Bisnis.com, JAKARTA - Harga minyak dunia masih terus melambung tinggi. Pada Rabu (9/3/2022), jenis light sweet atau West Texas Intermediate (WTI) mengalami peningkatan 1,37 persen hingga menyentuh angka US$ 125,39/barel, menjadi yang termahal juga sejak Juli 2008.
Sementara itu, harga minyak jenis Brent berada di US$ 127,98/barel. Melonjak 3,8 persen dari hari sebelumnya sekaligus menjadi yang tertinggi sejak Juli 2008.
Konflik antara negeri beruang merah Rusia dengan Ukraina masih menjadi faktor penyebab meningkatnya harga minyak. Sanksi demi sanksi terus dijatuhkan dunia internasional kepada Rusia.
Baru-baru ini, Amerika Serikat (AS) dan sekutunya akan melarang pembelian minyak dari Rusia. Siapapun yang diketahui membeli minyak dari Rusia, akan mendapat ancaman hukuman dari AS.
"Kami melarang impor seluruh minyak dan gas Rusia. Artinya, minyak Rusia tidak lagi diterima di pelabuhan AS dan kami akan menghantam mesin perang Putin (Vladimir Putin, Presiden Rusia," tegas Joe Biden, dilansir dari CNN International, Rabu (09/03/2022).
Sementara itu, Inggris mengambil langkah yang lebih bertahap.

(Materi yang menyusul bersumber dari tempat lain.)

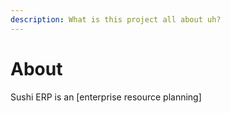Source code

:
 ```yaml
---
description: What is this project all about uh?
---
```


# About

Sushi ERP is an \[enterprise resource planning\]

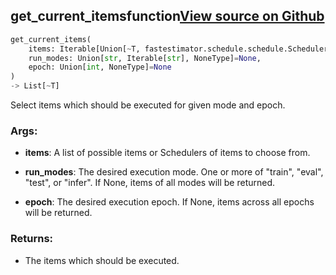 ## get_current_items<span class="tag">function</span><a class="sourcelink" href=https://github.com/fastestimator/fastestimator/blob/r1.1/fastestimator/schedule/schedule.py/#L181-L209>View source on Github</a>
```python
get_current_items(
	items: Iterable[Union[~T, fastestimator.schedule.schedule.Scheduler[~T]]],
	run_modes: Union[str, Iterable[str], NoneType]=None,
	epoch: Union[int, NoneType]=None
)
-> List[~T]
```
Select items which should be executed for given mode and epoch.


<h3>Args:</h3>


* **items**: A list of possible items or Schedulers of items to choose from.

* **run_modes**: The desired execution mode. One or more of "train", "eval", "test", or "infer". If None, items of all modes will be returned.

* **epoch**: The desired execution epoch. If None, items across all epochs will be returned. 

<h3>Returns:</h3>

<ul class="return-block"><li>    The items which should be executed.</li></ul>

Inggris berencana untuk menghapus impor minyak Rusia pada awal 2022. Perdana Menteri Inggris, Boris Johnson menegaskan Inggris tidak akan bergantung lagi kepada minyak Rusia.
"Hantaman selanjutnya bagi rezim Putin atas serangan ilegal mereka ke Ukraina, Inggris tidak akan lagi bergantung kepada minyak dari Rusia tahun ini. Bekerja sama dengan pelaku usaha, kami yakin bisa melakukan ini karena masih ada waktu bagi pebisnis untuk melakukan penyesuaian diri dan konsumen pun terlindungi," tegas Boris Johnson.
Reli harga minyak dimulai sejak Rusia menyerang Ukarian sehingga membuat sejumlah lembaga keuangan memacu prediksinya terhadap kenaikan harga minyak mentah. JP Morgan & Co memproyeksi harga minyak bisa melesat US$185 hingga akhir tahun ini.
Sementara itu, Goldman Sachs Group Inc. meyakini harga minyak Brent bakal bertengger di level US$135 tahun ini, naik dari US$98.
“Sejumlah prediksi harga minyak yang kita lihat hari ini menunjukkan bahwa ada kekacauan harga di pasar,” kata Chief Executive Officer ConocoPhillips Ryan Lance, dikutip dari Bloomberg, Rabu (9/3/2022).